К шестичасовому утреннему поезду на другой день разбудила Варю мать. Вставать не хотелось: очень уж удобно на большом кожаном диване в кабинете отца. Все привычное кругом, милое сердцу. Ленин с вышитого портрета все так же, как в дни детства, смотрит, прищурившись, в своей неизменной кепочке и с красным бантом на пиджаке: вот-вот заговорит. Пряча лицо в подушку, Варя подумала, что будет очень скучать в общежитии, пока не приедет мать.

— Вставай, Варенька, да помоги мне снять портрет со стены, — попросила Марья Николаевна.

— Ленина?

— Ленина. Тебе от отца… дорогая память, — медленно проговорила мать.

Тропинка на станцию бежала в гору, и Марье Николаевне, прильнувшей к окну, мнилось, что Варя не идет, а как бы набирает высоту. Варя часто оглядывалась, пока не скрылась за поворотом, и разрумяненное лицо её сияло счастьем. Такого сюрприза она не ожидала. Ведь это был тот самый портрет, в надежной дубовой раме, — подарок отцу от ивановских рабочих.

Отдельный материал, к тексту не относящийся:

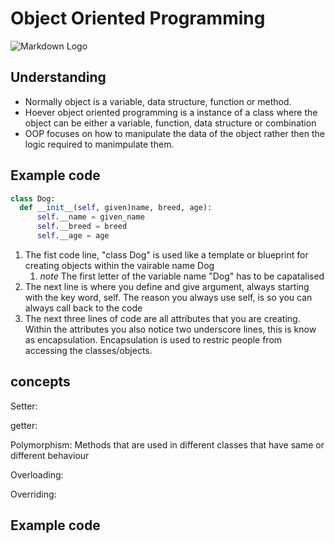#  Object Oriented Programming


![Markdown Logo](https://i.ytimg.com/vi/SzJ46YA_RaA/maxresdefault.jpg)

## __Understanding__

- Normally object is a variable, data structure, function or method.
- Hoever object oriented programming is a instance of a class where the object can be either a variable, function, data structure or combination
- OOP focuses on how to manipulate the data of the object rather then the logic required to manimpulate them.


## __Example code__

```python
class Dog:
  def __init__(self, given)name, breed, age):
      self.__name = given_name
      self.__breed = breed
      self.__age = age
```
1. The fist code line, "class Dog" is used like a template or blueprint for creating objects within the vairable name Dog
    1. *note* The first letter of the variable name "Dog" has to be capatalised
2. The next line is where you define and give argument, always starting with the key word, self. The reason you always use self, is so you can always call back to the code
3. The next three lines of code are all attributes that you are creating. Within the attributes you also notice two underscore lines, this is know as encapsulation. Encapsulation is used to restric people from accessing the classes/objects.

## __concepts__

Setter:

getter:

Polymorphism: Methods that are used in different classes that have same or different behaviour

Overloading: 

Overriding:

## __Example code__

«Мы завоюем право на него — всегда с нами в цехе у станков пусть будет он!» — думала Варя, поднимаясь все выше и выше в гору.

Глава 17

Варя приехала, когда уже все ушли на завод. Было что-то волнующеё в том, как она вошла в пустую, без девушек, комнату и, поставив портрет на стул к стене, не раздеваясь, в пальто, села к столу; казалось, прошло много-много времени с тех пор, когда она уехала отсюда, и вот возвращается чем-то не похожей на прежнюю Варю. В поезде она ни на минутку не могла вздремнуть, а все сидела у окна, смотрела на убегающие в сторону опушки зимнего леса столбы и думала, думала…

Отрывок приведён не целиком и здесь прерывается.